-- Data listing follows --

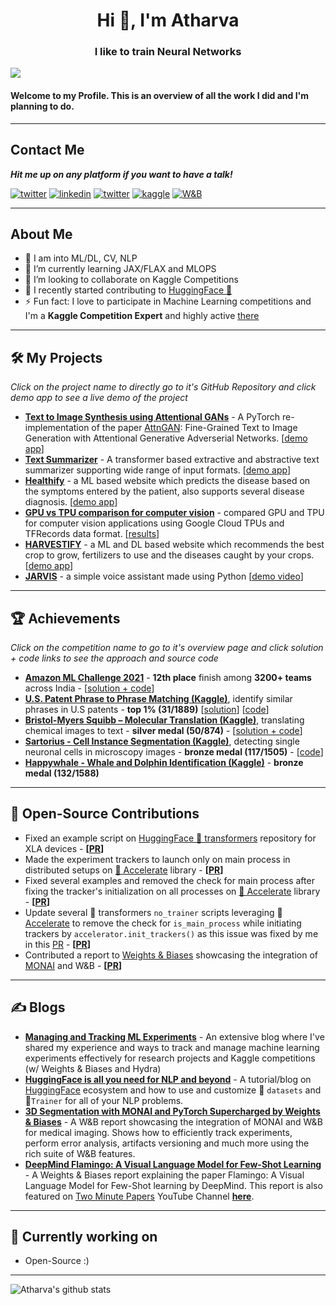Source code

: <h1 align="center">Hi 👋, I'm Atharva</h1>
<h3 align="center">I like to train Neural Networks</h3>

![](https://komarev.com/ghpvc/?username=Gladiator07)

#### Welcome to my Profile. This is an overview of all the work I did and I'm planning to do.

---
## Contact Me

***Hit me up on any platform if you want to have a talk!***

<a href="mailto:atharvaaingle@gmail.com" target="_blank"><img src="https://img.shields.io/badge/Gmail-D14836?style=for-the-badge&logo=gmail&logoColor=white" alt="twitter"></a>
<a href="https://www.linkedin.com/in/atharva-ingle-564430187/" target="_blank"><img src="https://img.shields.io/badge/LinkedIn-0077B5?style=for-the-badge&logo=linkedin&logoColor=white" alt="linkedin"></a>
<a href="https://twitter.com/AtharvaIngle7" target="_blank"><img src="https://img.shields.io/badge/Twitter-1DA1F2?style=for-the-badge&logo=twitter&logoColor=white" alt="twitter"></a>
<a href="https://www.kaggle.com/atharvaingle" target="_blank"><img src="https://img.shields.io/badge/Kaggle-20BEFF?style=for-the-badge&logo=Kaggle&logoColor=white" alt="kaggle"></a>
<a href="https://wandb.ai/gladiator" target="_blank"><img src="https://img.shields.io/badge/Weights_&_Biases-FFBE00?style=for-the-badge&logo=WeightsAndBiases&logoColor=white" alt="W&B"></a>


---
## About Me
- 🔭 I am into ML/DL, CV, NLP
- 🌱 I’m currently learning JAX/FLAX and MLOPS
- 👯 I’m looking to collaborate on Kaggle Competitions
- 💪 I recently started contributing to [HuggingFace 🤗](https://github.com/huggingface)
- ⚡ Fun fact: I love to participate in Machine Learning competitions and I'm a **Kaggle Competition Expert** and highly active [there](https://www.kaggle.com/atharvaingle)
---

## 🛠 My Projects

*Click on the project name to directly go to it's GitHub Repository and click demo app to see a live demo of the project*

- **[Text to Image Synthesis using Attentional GANs](https://github.com/Gladiator07/Text-to-image-synthesis-with-AttnGAN)** - A PyTorch re-implementation of the paper [AttnGAN](https://arxiv.org/abs/1711.10485): Fine-Grained Text to Image Generation with Attentional Generative Adverserial Networks. [[demo app](https://share.streamlit.io/gladiator07/text-to-image-synthesis-with-attngan/main/app.py)]
- **[Text Summarizer](https://github.com/Gladiator07/Text-Summarizer)** - A transformer based extractive and abstractive text summarizer supporting wide range of input formats. [[demo app](https://huggingface.co/spaces/Gladiator/Text-Summarizer)]
- **[Healthify](https://github.com/Gladiator07/Healthify)** - a ML based website which predicts the disease based on the symptoms entered by the patient, also supports several disease diagnosis. [[demo app](https://gladiator07-healthify--home-jlmke9.streamlitapp.com/)]
- **[GPU vs TPU comparison for computer vision](https://github.com/Gladiator07/GPU-vs-TPU)** - compared GPU and TPU for computer vision applications using Google Cloud TPUs and TFRecords data format. [[results](https://wandb.ai/gladiator/GPU-vs-TPU)]
- **[HARVESTIFY](https://github.com/Gladiator07/Harvestify)** - a ML and DL based website which recommends the best crop to grow, fertilizers to use and the diseases caught by your crops. [[demo app](https://harvestify.herokuapp.com/)]
- **[JARVIS](https://github.com/Gladiator07/JARVIS)** - a simple voice assistant made using Python [[demo video](https://www.youtube.com/watch?v=oKtrHy0ERNA)]
---

## 🏆 Achievements

*Click on the competition name to go to it's overview page and click solution + code links to see the approach and source code*

- **[Amazon ML Challenge 2021](https://www.hackerearth.com/login/?next=/challenges/competitive/amazon-ml-challenge/instructions/)** - **12th place** finish among **3200+ teams** across India - [[solution + code](https://github.com/atif-hassan/Competition-code/tree/master/Hackerearth/Amazon%20ML%20Challenge)]
- **[U.S. Patent Phrase to Phrase Matching (Kaggle)](https://www.kaggle.com/competitions/us-patent-phrase-to-phrase-matching)**, identify similar phrases in U.S patents - **top 1% (31/1889)** [[solution](https://www.kaggle.com/competitions/us-patent-phrase-to-phrase-matching/discussion/332355)] [[code](https://github.com/Gladiator07/U.S.-Patent-Phrase-to-Phrase-Matching-Kaggle)]
- **[Bristol-Myers Squibb – Molecular Translation (Kaggle)](https://www.kaggle.com/competitions/bms-molecular-translation/overview)**, translating chemical images to text - **silver medal (50/874)** - [[solution + code](https://www.kaggle.com/competitions/bms-molecular-translation/discussion/243820)]
- **[Sartorius - Cell Instance Segmentation (Kaggle)](https://www.kaggle.com/c/sartorius-cell-instance-segmentation)**, detecting single neuronal cells in microscopy images - **bronze medal (117/1505)** - [[code](https://github.com/Gladiator07/Sartorius-Neuronal-Cell-Segmentation-Kaggle)]
- **[Happywhale - Whale and Dolphin Identification (Kaggle)](https://www.kaggle.com/competitions/happy-whale-and-dolphin)** - **bronze medal (132/1588)**

---
## 📝 Open-Source Contributions
- Fixed an example script on [HuggingFace 🤗 transformers](https://github.com/huggingface/transformers) repository for XLA devices - **[[PR](https://github.com/huggingface/transformers/pull/18676)]**
- Made the experiment trackers to launch only on main process in distributed setups on [🤗 Accelerate](https://github.com/huggingface/accelerate) library - **[[PR](https://github.com/huggingface/accelerate/pull/642)]**
- Fixed several examples and removed the check for main process after fixing the tracker's initialization on all processes on [🤗 Accelerate](https://github.com/huggingface/accelerate) library - **[[PR](https://github.com/huggingface/accelerate/pull/643)]**
- Update several 🤗 transformers `no_trainer` scripts leveraging 🤗 [Accelerate](https://github.com/huggingface/accelerate) to remove the check for `is_main_process` while initiating trackers by `accelerator.init_trackers()` as this issue was fixed by me in this [PR](https://github.com/huggingface/accelerate/pull/642) - **[[PR](https://github.com/huggingface/transformers/pull/18706)]**
- Contributed a report to [Weights & Biases](https://wandb.ai/site) showcasing the integration of [MONAI](https://github.com/Project-MONAI/MONAI) and W&B - **[[PR](https://github.com/wandb/examples/pull/304)]**

---
## ✍️ Blogs
- **[Managing and Tracking ML Experiments](https://jarvislabs.ai/blogs/ml-tracking/)** - An extensive blog where I've shared my experience and ways to track and manage machine learning experiments effectively for research projects and Kaggle competitions (w/ Weights & Biases and Hydra)
- **[HuggingFace is all you need for NLP and beyond](https://jarvislabs.ai/blogs/hf-getting-started/)** - A tutorial/blog on [HuggingFace](https://huggingface.co/) ecosystem and how to use and customize 🤗 `datasets` and 🤗`Trainer` for all of your NLP problems.
- **[3D Segmentation with MONAI and PyTorch Supercharged by Weights & Biases](https://wandb.ai/gladiator/MONAI_Spleen_3D_Segmentation/reports/3D-Segmentation-with-MONAI-and-PyTorch-Supercharged-by-Weights-Biases---VmlldzoyNDgxNDMz)** - A W&B report showcasing the integration of MONAI and W&B for medical imaging. Shows how to efficiently track experiments, perform error analysis, artifacts versioning and much more using the rich suite of W&B features.
- **[DeepMind Flamingo: A Visual Language Model for Few-Shot Learning](https://wandb.ai/gladiator/Flamingo%20VLM/reports/DeepMind-Flamingo-A-Visual-Language-Model-for-Few-Shot-Learning--VmlldzoyOTgzMDI2)** - A Weights & Biases report explaining the paper Flamingo: A Visual Language Model for Few-Shot learning by DeepMind. This report is also featured on [Two Minute Papers](https://www.youtube.com/@TwoMinutePapers) YouTube Channel **[here](https://youtu.be/zOU6usZRJvA)**.
---

## 💪 Currently working on
- Open-Source :)

---

![Atharva's github stats](https://github-readme-stats.vercel.app/api?username=Gladiator07&theme=tokyonight&show_icons=true)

-- Data listing concluded --

** Task description **
In the records above, find every line with the word "paper" and copy it.

** Exercise response **
- **[Text to Image Synthesis using Attentional GANs](https://github.com/Gladiator07/Text-to-image-synthesis-with-AttnGAN)** - A PyTorch re-implementation of the paper [AttnGAN](https://arxiv.org/abs/1711.10485): Fine-Grained Text to Image Generation with Attentional Generative Adverserial Networks. [[demo app](https://share.streamlit.io/gladiator07/text-to-image-synthesis-with-attngan/main/app.py)]
- **[DeepMind Flamingo: A Visual Language Model for Few-Shot Learning](https://wandb.ai/gladiator/Flamingo%20VLM/reports/DeepMind-Flamingo-A-Visual-Language-Model-for-Few-Shot-Learning--VmlldzoyOTgzMDI2)** - A Weights & Biases report explaining the paper Flamingo: A Visual Language Model for Few-Shot learning by DeepMind. This report is also featured on [Two Minute Papers](https://www.youtube.com/@TwoMinutePapers) YouTube Channel **[here](https://youtu.be/zOU6usZRJvA)**.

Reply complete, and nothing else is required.